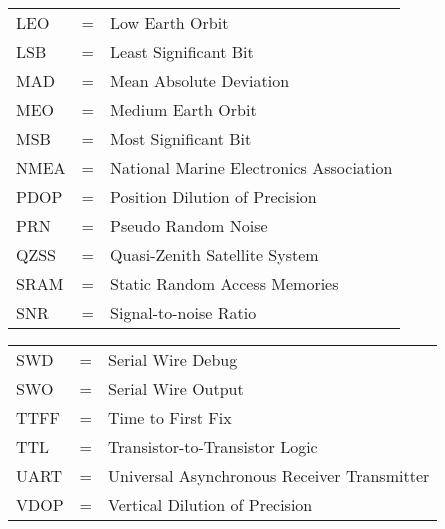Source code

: \begin{tabular}{llp{3in}}
	LEO &  \hspace{1.5cm} = & Low Earth Orbit\\
	LSB &  \hspace{1.5cm} = & Least Significant Bit \\
	MAD &  \hspace{1.5cm} = & Mean Absolute Deviation \\
	MEO &  \hspace{1.5cm} = & Medium Earth Orbit\\
	MSB &  \hspace{1.5cm} = & Most Significant Bit \\
	NMEA &  \hspace{1.5cm} = & National Marine Electronics Association\\
	PDOP &  \hspace{1.5cm} = & Position Dilution of Precision \\
	PRN &  \hspace{1.5cm} = & Pseudo Random Noise\\
	QZSS &  \hspace{1.5cm} = & Quasi-Zenith Satellite System\\
	SRAM &  \hspace{1.5cm} = & Static Random Access Memories \\
	SNR &  \hspace{1.5cm} = & Signal-to-noise Ratio\\
\end{tabular}
\newpage
\begin{tabular}{llp{3in}}
	SWD &  \hspace{1.5cm} = & Serial Wire Debug \\
	SWO &  \hspace{1.5cm} = & Serial Wire Output \\
	TTFF &  \hspace{1.5cm} = & Time to First Fix \\
	TTL &  \hspace{1.5cm} = & Transistor-to-Transistor Logic\\
	UART &  \hspace{1.5cm} = & Universal Asynchronous Receiver Transmitter \\
	VDOP &  \hspace{1.5cm} = & Vertical Dilution of Precision \\
\end{tabular}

· · ·

From the entries above, restate word for word the lines from the line containing "Absolute Deviation \\" to the line containing "Quasi-Zenith Satellite System\\", both ends included, and nothing more.

**EXPECTED ANSWER:**
	MAD &  \hspace{1.5cm} = & Mean Absolute Deviation \\
	MEO &  \hspace{1.5cm} = & Medium Earth Orbit\\
	MSB &  \hspace{1.5cm} = & Most Significant Bit \\
	NMEA &  \hspace{1.5cm} = & National Marine Electronics Association\\
	PDOP &  \hspace{1.5cm} = & Position Dilution of Precision \\
	PRN &  \hspace{1.5cm} = & Pseudo Random Noise\\
	QZSS &  \hspace{1.5cm} = & Quasi-Zenith Satellite System\\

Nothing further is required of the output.